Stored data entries

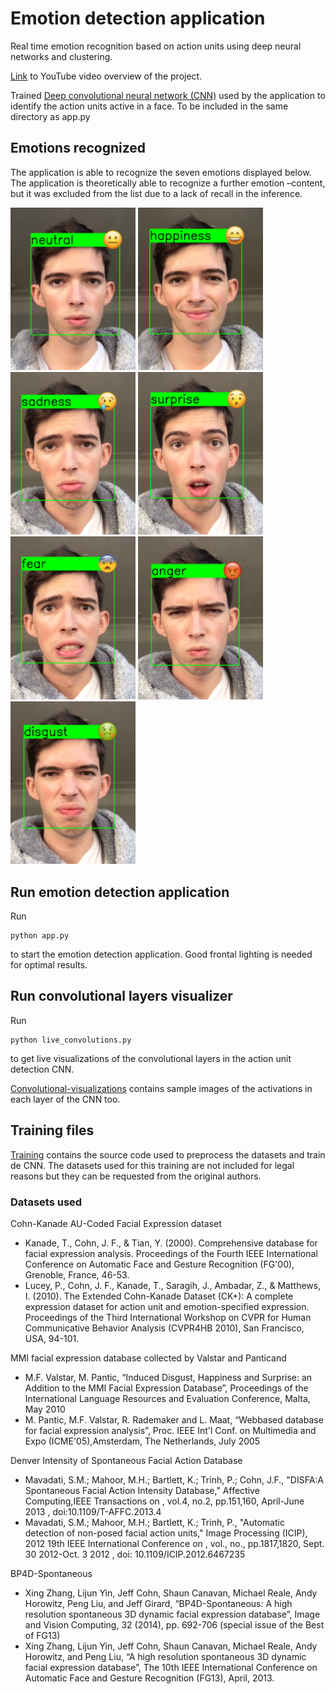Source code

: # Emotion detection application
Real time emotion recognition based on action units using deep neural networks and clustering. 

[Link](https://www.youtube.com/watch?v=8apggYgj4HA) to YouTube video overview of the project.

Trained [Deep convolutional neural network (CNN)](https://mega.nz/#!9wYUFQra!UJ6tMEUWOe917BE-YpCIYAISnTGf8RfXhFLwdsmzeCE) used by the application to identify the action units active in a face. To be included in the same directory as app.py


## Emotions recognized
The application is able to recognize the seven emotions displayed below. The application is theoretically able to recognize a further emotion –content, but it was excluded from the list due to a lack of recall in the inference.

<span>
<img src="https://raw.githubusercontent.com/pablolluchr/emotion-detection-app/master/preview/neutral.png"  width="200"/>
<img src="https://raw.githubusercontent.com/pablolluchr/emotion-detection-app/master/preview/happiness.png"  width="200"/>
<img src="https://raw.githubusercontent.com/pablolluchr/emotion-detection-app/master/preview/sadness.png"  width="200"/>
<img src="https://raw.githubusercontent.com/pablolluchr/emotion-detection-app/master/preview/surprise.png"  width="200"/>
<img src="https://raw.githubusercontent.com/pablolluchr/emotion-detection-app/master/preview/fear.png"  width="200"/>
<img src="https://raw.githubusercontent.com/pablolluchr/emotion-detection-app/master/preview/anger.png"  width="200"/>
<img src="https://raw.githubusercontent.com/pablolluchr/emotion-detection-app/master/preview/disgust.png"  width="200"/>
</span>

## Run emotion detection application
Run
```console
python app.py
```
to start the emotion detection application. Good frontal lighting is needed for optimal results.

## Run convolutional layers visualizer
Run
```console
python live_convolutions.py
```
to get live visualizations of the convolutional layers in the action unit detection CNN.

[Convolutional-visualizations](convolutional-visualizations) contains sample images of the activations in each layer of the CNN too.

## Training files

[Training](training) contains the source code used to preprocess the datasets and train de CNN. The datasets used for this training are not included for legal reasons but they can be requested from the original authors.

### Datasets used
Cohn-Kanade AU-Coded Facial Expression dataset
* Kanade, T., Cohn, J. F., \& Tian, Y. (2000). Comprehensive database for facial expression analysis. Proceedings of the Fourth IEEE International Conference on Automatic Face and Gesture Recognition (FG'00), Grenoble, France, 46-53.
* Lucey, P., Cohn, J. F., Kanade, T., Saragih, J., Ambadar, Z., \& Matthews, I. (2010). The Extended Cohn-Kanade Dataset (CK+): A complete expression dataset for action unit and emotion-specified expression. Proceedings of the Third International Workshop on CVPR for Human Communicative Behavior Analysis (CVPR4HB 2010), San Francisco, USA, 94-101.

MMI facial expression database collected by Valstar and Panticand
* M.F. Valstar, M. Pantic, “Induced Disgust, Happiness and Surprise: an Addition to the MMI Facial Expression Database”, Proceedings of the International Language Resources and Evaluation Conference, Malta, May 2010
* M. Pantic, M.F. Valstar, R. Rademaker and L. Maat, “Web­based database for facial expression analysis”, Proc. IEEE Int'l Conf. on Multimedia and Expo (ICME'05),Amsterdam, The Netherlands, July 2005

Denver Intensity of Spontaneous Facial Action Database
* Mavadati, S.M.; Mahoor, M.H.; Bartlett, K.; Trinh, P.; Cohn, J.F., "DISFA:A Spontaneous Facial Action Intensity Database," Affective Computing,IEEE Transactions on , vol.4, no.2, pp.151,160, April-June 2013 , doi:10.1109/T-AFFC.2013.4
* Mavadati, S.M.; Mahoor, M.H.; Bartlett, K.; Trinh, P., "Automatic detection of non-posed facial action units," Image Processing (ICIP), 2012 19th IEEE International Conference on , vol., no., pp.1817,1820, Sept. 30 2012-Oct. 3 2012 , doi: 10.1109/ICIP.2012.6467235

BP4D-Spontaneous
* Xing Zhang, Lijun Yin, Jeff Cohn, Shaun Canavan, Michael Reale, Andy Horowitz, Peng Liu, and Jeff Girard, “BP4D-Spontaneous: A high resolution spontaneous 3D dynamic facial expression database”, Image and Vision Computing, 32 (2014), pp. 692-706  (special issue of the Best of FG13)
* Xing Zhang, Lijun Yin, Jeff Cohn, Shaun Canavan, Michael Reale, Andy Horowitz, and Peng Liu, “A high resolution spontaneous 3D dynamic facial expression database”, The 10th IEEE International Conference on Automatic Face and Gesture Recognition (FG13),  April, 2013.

*EXERCISE DIRECTIONS:* Each line of the entries above that contains "Intensity" must be copied into the answer.

*SOLUTION FOR THIS TASK:*
Denver Intensity of Spontaneous Facial Action Database
* Mavadati, S.M.; Mahoor, M.H.; Bartlett, K.; Trinh, P.; Cohn, J.F., "DISFA:A Spontaneous Facial Action Intensity Database," Affective Computing,IEEE Transactions on , vol.4, no.2, pp.151,160, April-June 2013 , doi:10.1109/T-AFFC.2013.4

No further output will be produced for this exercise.